We are very excited and thrilled to be mentioned at the COP26 in Glasgow among the top 20 locally led African tree restoration organizations. Many thanks to the AFR100 Initiative and all its partners including World Resource Institute and One Tree Planted as well as our amazing partners, donors and supporters including Justdiggit, Ecosia , Erbacher Foundation, Global Environment Forum , UNDP Tanzania , TARI , ICRISAT, Biovision Foundation , Awaken Trees to mention a few.
Six years ago, African leaders recognized that the degradation of 65 percent of the continent’s agricultural land threatens economic and environmental ruin for millions of farmers. They realized this just as the effects of climate change – lower crop yields, erratic rainfall, prolonged droughts – are making life harder for millions of farmers, herders, and city dwellers. That’s why African countries have pledged to begin restoring 100 million hectares of degraded land by 2030 through the AFR100 Initiative.
Thousands of local innovators are now pioneering project and business models that show that restoration can create a prosperous, nature-positive future for Africa. Local leadership is key because communities manage nearly 70% of African land, and they know how to make thousands of ecologically and socially sustainable projects bloom. There is no equitable path toward net-zero carbon emissions by 2050 that ignores the entrepreneurs and community leaders restoring land.
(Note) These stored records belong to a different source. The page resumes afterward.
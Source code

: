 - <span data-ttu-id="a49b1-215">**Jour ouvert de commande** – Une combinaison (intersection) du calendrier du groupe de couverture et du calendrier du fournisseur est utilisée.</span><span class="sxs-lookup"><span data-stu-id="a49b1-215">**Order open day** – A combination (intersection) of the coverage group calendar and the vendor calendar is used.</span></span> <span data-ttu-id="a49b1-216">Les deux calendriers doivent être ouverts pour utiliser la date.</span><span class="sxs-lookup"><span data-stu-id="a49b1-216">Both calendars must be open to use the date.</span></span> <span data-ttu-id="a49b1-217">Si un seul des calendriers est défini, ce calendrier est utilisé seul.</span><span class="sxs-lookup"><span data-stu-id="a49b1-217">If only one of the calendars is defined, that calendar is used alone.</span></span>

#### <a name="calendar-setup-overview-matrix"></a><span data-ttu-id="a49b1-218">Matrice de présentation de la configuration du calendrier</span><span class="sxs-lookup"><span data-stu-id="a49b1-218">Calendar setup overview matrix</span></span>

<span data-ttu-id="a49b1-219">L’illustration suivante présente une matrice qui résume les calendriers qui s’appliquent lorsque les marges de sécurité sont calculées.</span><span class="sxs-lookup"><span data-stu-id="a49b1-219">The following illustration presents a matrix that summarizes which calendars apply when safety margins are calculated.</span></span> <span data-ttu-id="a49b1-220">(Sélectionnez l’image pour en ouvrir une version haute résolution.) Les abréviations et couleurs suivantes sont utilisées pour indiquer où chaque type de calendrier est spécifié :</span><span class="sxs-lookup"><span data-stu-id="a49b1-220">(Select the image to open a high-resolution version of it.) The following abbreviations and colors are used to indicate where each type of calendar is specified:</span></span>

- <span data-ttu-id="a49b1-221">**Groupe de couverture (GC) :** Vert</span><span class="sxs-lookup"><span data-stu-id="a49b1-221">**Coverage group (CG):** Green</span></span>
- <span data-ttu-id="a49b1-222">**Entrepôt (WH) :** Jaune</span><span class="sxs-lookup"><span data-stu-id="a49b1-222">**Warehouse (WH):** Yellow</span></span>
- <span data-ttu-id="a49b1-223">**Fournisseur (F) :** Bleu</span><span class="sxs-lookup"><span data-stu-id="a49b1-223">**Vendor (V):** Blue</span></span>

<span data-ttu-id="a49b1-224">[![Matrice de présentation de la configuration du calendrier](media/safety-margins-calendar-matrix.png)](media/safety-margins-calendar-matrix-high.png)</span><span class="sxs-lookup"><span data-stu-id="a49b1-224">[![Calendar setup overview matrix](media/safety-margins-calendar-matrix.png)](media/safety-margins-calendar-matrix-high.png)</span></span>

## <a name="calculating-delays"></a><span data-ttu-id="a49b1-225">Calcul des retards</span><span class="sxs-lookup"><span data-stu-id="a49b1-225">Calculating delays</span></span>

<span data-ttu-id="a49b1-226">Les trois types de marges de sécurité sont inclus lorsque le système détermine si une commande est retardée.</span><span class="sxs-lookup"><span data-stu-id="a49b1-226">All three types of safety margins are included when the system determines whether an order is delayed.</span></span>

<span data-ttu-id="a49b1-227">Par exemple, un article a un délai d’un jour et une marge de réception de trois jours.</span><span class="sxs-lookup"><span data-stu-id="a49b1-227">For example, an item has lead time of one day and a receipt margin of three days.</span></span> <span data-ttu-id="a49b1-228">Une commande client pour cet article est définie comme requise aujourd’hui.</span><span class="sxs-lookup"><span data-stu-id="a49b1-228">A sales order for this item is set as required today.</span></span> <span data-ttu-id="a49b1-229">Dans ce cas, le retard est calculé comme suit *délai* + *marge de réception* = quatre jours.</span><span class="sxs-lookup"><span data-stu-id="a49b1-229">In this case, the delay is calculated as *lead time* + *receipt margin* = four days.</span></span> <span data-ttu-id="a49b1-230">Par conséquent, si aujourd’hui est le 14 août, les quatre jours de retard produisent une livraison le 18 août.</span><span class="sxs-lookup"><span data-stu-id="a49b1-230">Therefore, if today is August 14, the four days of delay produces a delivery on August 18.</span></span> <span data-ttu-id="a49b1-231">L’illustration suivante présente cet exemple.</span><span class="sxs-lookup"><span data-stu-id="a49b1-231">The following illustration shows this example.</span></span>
These leaders need support. That is why a group of ambitious donors have capitalized TerraFund for AFR100 to finance the top 100 African non-profit community organizations and for-profit businesses that are restoring trees to suitable African landscapes. They will provide funding of $50,000 to $500,000 in the form of grants and loans to each of these innovators.
This is the first concrete investment in the second phase of AFR100, with the goal of restoring 20 million hectares by 2026 to bring an estimated $135 billion in benefits to 40 million people. By COP27, partners are looking to mobilize the first $2 billion in flexible capital and debut a new financial architecture that can facilitate investment in hundreds of organizations that support smallholder farmers.
In two short weeks, the team received applications from more than 3,200 of these organizations from 31 countries. They requested an average of $145,000 to restore 200 hectares and grow 100,000 trees each. From this group, a consortium organized by World Resources Institute, One Tree Planted, and Realize Impact selected the first cohort of 20 non-profit community organizations and for-profit small businesses (including LEAD Foundation) that are restoring land by growing trees. On a rolling basis, the selection committee will invite 80 more organizations to join the cohort throughout 2022.
Introduced at the UN climate change conference (COP26), the first cohort of these restoration champions employs a wide variety of tree-based restoration techniques, ranging from agroforestry (growing trees on farms to improve food security) through assisted natural regeneration (helping trees grow back to revitalize biodiversity).